Differences Between Councillors and Staff
|Bring energy to the system. Many radical, new ideas, but frequently not very well thought through.||Concerned with stability. Able to discern the difficulties to be encountered in making major changes.|
|Highly competative. Important to be seen to win around the council table.||Cooperation more important than competition. To maintain long-term stability, better not to be seen as “winning.”|
|Needs to take credit for all accomplishments to increase profile||Wants to share credit with others to build future alliances.|
|Need high profile in order to secure re-election. Won’t want staff taking lime-light.||Prefer low profile. High profile just makes them a target. Alliance building with other staff.|
|Media publicity is essential to ensure that the public knows of accomplishments and improve chances of re-election.||Media publicity is dysfunctional. Both councillors and fellow staff can become jealous.|
|Need to make strong and clear statements to be certain that message gets across.||Prefer more tentative statements which allow for later modification. Different tone.|
|Highly and publicly critical of other levels of government when their actions hurt local government.||Values long-term relationship with staff of other levels of government. Tries to work quietly to accomplish change to flow smoothly.|
|Policies must be vague enough to attract a coalition and satisfy a number of different groups.||Need very clear policies to facilitate proper implementation.|
|Very sensitive to concerns of constituents. Wants those concerns handled quickly.||Concerned that numerous individual complaints will strain resources and set bad precedents.|
Political neutrality includes between political parties, political groups when council is split, and between policy proposals. Such neutrality encourages politicians to trust administrators as professionals who give the best political advice and preserves administrative independence. In Saskatchewan and Manitoba, when the administrator “crosses the line,” then booted out when new council elected in because they do not trust the administrator. This political neutrality is an ideal concept to assess practice. However, is this standard practical?
These issues cover all strata of governance, be it municipal, provincial or federal. Managing policies to serve a large populace is daunting to begin with. Over time various policy implementations have overlapped in certain areas and created gross neglect in others. The difficulty of city departments not coordinating with one another, or even being able to move staff around, is a microcosm of the difficulty of governance overall in the land. Archaic bylaws remain on the books with no means to clean up the build-up of the political developmental debris of building a country. Downloading from the federal or provincial governments to the municipal levels, for whatever reason, creates a bureaucratic and political illusion of progress as we regress into greater and greater disorganization, overlap and ultimate neglect as we struggle, full of integrity, to serve.
One principle Sheila Copps promoted in her book Worth Fighting For (McClelland & Stewart Ltd., 2004, 38) was that controversial matters, once decided upon, should be dealth with speedily because the opposed will continue to organize while those who agree move on to other things. Sheila believes this is core to why the Meech Lake Accord failed. Bureaucratic and political effectiveness and efficiency are crucial for fruitful outcomes instead of frustration and political dispair and public apathy.
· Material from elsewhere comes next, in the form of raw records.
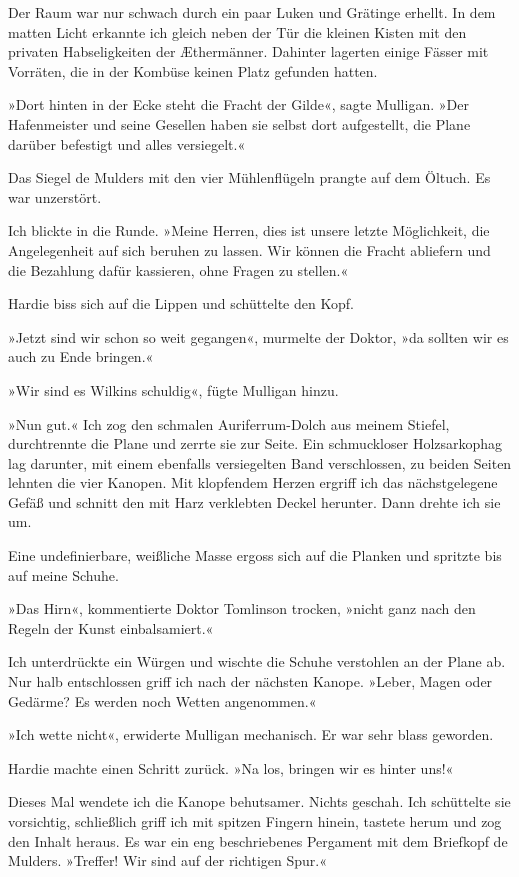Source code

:Der Raum war nur schwach durch ein paar Luken und Grätinge erhellt.
In dem matten Licht erkannte ich gleich neben der Tür die kleinen
Kisten mit den privaten Habseligkeiten der Æthermänner. Dahinter
lagerten einige Fässer mit Vorräten, die in der Kombüse keinen
Platz gefunden hatten.

\bigpar

»Dort hinten in der Ecke steht die Fracht der Gilde«, sagte
Mulligan. »Der Hafenmeister und seine Gesellen haben sie selbst
dort aufgestellt, die Plane darüber befestigt und alles
versiegelt.«

Das Siegel de Mulders mit den vier Mühlenflügeln prangte auf dem
Öltuch. Es war unzerstört.

Ich blickte in die Runde. »Meine Herren, dies ist unsere letzte
Möglichkeit, die Angelegenheit auf sich beruhen zu lassen. Wir
können die Fracht abliefern und die Bezahlung dafür kassieren, ohne
Fragen zu stellen.«

Hardie biss sich auf die Lippen und schüttelte den Kopf.

»Jetzt sind wir schon so weit gegangen«, murmelte der Doktor, »da
sollten wir es auch zu Ende bringen.«

»Wir sind es Wilkins schuldig«, fügte Mulligan hinzu.

»Nun gut.« Ich zog den schmalen Auriferrum-Dolch aus meinem
Stiefel, durchtrennte die Plane und zerrte sie zur Seite. Ein
schmuckloser Holzsarkophag lag darunter, mit einem ebenfalls
versiegelten Band verschlossen, zu beiden Seiten lehnten die vier
Kanopen. Mit klopfendem Herzen ergriff ich das nächstgelegene Gefäß
und schnitt den mit Harz verklebten Deckel herunter. Dann drehte
ich sie um.

Eine undefinierbare, weißliche Masse ergoss sich auf die Planken
und spritzte bis auf meine Schuhe.

»Das Hirn«, kommentierte Doktor Tomlinson trocken, »nicht ganz nach
den Regeln der Kunst einbalsamiert.«

Ich unterdrückte ein Würgen und wischte die Schuhe verstohlen an
der Plane ab. Nur halb entschlossen griff ich nach der nächsten
Kanope. »Leber, Magen oder Gedärme? Es werden noch Wetten
angenommen.«

»Ich wette nicht«, erwiderte Mulligan mechanisch. Er war sehr blass
geworden.

Hardie machte einen Schritt zurück. »Na los, bringen wir es hinter
uns!«

Dieses Mal wendete ich die Kanope behutsamer. Nichts geschah. Ich
schüttelte sie vorsichtig, schließlich griff ich mit spitzen
Fingern hinein, tastete herum und zog den Inhalt heraus. Es war ein
eng beschriebenes Pergament mit dem Briefkopf de Mulders. »Treffer!
Wir sind auf der richtigen Spur.«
Another principle is the basic rule of collective bargaining: don’t speak until the agreement signed. It is a liability to like hearing yourself talk.
I shall continue with federal insights Sheila gave on administration as it also is relevant to municipal administration (Copps, 127).
The nature of decision making is departmental. Departments have already established spending priorities by the time a cabinet committee is reached. It is difficult to get real structural change. Structural change must come at the beginning of the process. The cabinet process needs to be collaborative from the start.
Re-engineer government with a consensus management model with quality circles of collaboration. The current hierarchy in government is not optimal with stove pipes of government with separate verticle departments having no contact with one another making it virtually impossible to build ground-up consensus. “…as a result we have a dispirited public service that questions the value of their own input” (Copps, 128). Much of their time is tied up in process, not in output.
Departments and regions have their own method of collecting data and have different computer systems so documents cannot be sent via the internet. Much personal time is used in tracking paper, not in producing creative policy. None of this is efficient, effective or economical.